[Stored data entries]
-------

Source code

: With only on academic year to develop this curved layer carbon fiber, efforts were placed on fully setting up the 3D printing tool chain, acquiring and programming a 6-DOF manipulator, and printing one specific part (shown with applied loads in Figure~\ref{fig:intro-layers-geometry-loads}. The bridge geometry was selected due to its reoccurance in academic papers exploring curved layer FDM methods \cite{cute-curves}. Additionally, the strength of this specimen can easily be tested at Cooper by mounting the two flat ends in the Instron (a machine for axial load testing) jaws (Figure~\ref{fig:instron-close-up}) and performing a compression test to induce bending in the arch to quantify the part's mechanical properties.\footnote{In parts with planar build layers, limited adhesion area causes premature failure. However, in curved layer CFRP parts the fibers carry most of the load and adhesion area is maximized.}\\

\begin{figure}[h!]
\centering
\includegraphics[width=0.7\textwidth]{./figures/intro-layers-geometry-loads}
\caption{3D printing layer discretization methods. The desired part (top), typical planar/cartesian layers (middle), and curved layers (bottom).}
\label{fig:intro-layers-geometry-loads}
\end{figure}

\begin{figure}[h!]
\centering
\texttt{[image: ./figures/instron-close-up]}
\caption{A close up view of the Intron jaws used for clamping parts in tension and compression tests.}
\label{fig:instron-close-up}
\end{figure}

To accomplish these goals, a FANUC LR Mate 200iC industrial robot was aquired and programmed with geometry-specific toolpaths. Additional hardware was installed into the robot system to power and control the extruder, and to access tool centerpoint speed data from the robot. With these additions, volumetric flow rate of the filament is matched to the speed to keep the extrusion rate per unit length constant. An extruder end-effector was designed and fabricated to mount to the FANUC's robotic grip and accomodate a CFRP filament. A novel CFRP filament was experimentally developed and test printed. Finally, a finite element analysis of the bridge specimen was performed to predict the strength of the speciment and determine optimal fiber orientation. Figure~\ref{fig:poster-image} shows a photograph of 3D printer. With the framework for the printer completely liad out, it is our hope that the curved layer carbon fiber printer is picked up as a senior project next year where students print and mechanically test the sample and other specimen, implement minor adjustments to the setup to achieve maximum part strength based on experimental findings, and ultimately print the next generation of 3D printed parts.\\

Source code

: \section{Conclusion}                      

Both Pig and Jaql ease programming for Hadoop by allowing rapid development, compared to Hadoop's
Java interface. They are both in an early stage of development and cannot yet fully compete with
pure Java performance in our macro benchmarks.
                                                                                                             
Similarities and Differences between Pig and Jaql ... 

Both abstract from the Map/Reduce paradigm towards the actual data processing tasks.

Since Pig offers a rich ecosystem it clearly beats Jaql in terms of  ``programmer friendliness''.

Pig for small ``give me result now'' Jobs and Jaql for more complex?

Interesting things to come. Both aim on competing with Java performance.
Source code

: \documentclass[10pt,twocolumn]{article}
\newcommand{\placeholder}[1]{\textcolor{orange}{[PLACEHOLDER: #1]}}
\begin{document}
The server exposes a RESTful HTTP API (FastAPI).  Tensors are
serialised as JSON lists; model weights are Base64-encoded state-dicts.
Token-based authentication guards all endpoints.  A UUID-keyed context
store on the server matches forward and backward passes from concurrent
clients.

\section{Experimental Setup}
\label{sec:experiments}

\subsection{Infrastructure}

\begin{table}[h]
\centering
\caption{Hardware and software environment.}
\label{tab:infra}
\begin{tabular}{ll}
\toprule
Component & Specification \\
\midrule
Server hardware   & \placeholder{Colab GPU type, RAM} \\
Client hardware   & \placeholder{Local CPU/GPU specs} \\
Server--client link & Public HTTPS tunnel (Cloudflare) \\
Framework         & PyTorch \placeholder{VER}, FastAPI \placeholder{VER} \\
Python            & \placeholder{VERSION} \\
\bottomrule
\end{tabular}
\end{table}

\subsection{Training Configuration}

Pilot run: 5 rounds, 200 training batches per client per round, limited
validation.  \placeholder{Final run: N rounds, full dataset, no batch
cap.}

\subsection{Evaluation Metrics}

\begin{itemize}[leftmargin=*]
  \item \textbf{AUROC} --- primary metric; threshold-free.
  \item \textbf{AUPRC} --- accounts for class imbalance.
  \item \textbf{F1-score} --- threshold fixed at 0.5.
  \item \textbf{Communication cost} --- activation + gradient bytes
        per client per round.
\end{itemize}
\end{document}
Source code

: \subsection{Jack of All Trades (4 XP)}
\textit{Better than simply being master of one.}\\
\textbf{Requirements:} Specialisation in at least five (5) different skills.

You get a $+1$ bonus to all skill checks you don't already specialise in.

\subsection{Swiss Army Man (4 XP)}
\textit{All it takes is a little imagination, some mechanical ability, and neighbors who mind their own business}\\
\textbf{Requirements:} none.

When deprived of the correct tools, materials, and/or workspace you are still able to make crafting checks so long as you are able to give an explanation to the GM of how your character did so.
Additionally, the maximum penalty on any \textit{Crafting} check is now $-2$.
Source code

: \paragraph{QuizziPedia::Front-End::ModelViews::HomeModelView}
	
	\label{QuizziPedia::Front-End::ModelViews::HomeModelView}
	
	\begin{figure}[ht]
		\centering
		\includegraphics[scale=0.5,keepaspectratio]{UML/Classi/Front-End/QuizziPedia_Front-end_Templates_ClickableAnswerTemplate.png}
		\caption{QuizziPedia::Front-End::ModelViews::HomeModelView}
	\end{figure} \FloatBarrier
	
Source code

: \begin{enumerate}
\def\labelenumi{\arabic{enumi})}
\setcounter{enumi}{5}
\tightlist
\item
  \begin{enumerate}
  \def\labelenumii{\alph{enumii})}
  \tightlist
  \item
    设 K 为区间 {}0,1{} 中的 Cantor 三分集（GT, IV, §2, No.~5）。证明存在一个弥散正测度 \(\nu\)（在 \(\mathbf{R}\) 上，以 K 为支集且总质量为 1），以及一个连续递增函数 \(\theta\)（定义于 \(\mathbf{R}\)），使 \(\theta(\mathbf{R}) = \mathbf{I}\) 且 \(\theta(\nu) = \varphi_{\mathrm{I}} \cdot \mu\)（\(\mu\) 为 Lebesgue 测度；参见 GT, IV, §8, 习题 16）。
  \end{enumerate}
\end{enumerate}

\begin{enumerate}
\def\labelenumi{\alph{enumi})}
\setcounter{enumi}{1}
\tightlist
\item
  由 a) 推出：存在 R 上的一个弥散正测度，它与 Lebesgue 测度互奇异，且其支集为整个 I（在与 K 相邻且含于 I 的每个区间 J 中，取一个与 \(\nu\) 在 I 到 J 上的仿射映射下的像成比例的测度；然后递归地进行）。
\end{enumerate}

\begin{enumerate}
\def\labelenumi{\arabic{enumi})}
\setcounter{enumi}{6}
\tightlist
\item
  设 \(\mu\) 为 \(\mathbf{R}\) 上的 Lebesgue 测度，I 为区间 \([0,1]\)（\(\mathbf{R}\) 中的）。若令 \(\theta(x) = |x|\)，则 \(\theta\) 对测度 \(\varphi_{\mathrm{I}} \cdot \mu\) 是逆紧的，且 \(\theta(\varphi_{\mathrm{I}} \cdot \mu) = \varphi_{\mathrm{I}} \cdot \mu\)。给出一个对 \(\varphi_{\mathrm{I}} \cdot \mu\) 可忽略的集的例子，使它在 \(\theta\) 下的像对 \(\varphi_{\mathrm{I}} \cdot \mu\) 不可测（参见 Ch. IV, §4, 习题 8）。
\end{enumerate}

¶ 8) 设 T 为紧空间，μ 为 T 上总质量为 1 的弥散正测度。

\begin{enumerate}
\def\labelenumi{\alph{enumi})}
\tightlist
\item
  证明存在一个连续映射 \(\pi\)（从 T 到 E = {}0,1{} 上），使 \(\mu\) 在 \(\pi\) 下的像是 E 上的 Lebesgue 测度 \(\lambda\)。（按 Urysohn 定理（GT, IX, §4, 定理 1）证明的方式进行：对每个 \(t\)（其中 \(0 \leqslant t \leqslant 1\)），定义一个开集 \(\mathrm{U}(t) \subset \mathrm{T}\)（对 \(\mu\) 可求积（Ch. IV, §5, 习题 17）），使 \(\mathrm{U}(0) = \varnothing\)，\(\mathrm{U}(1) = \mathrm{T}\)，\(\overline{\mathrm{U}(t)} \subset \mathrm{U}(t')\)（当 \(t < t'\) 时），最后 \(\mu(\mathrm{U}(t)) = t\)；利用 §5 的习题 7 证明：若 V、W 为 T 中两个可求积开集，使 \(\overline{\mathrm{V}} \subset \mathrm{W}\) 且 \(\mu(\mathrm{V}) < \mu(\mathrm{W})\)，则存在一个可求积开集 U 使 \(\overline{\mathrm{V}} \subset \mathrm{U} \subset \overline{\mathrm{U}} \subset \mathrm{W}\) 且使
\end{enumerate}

-------

> _EXERCISE AIM_: Your task is to reproduce the entries exactly, starting at the first line and ending with the line containing "printing layer discretization".

> _WRITTEN RESPONSE_:
Source code

: With only on academic year to develop this curved layer carbon fiber, efforts were placed on fully setting up the 3D printing tool chain, acquiring and programming a 6-DOF manipulator, and printing one specific part (shown with applied loads in Figure~\ref{fig:intro-layers-geometry-loads}. The bridge geometry was selected due to its reoccurance in academic papers exploring curved layer FDM methods \cite{cute-curves}. Additionally, the strength of this specimen can easily be tested at Cooper by mounting the two flat ends in the Instron (a machine for axial load testing) jaws (Figure~\ref{fig:instron-close-up}) and performing a compression test to induce bending in the arch to quantify the part's mechanical properties.\footnote{In parts with planar build layers, limited adhesion area causes premature failure. However, in curved layer CFRP parts the fibers carry most of the load and adhesion area is maximized.}\\

\begin{figure}[h!]
\centering
\includegraphics[width=0.7\textwidth]{./figures/intro-layers-geometry-loads}
\caption{3D printing layer discretization methods. The desired part (top), typical planar/cartesian layers (middle), and curved layers (bottom).}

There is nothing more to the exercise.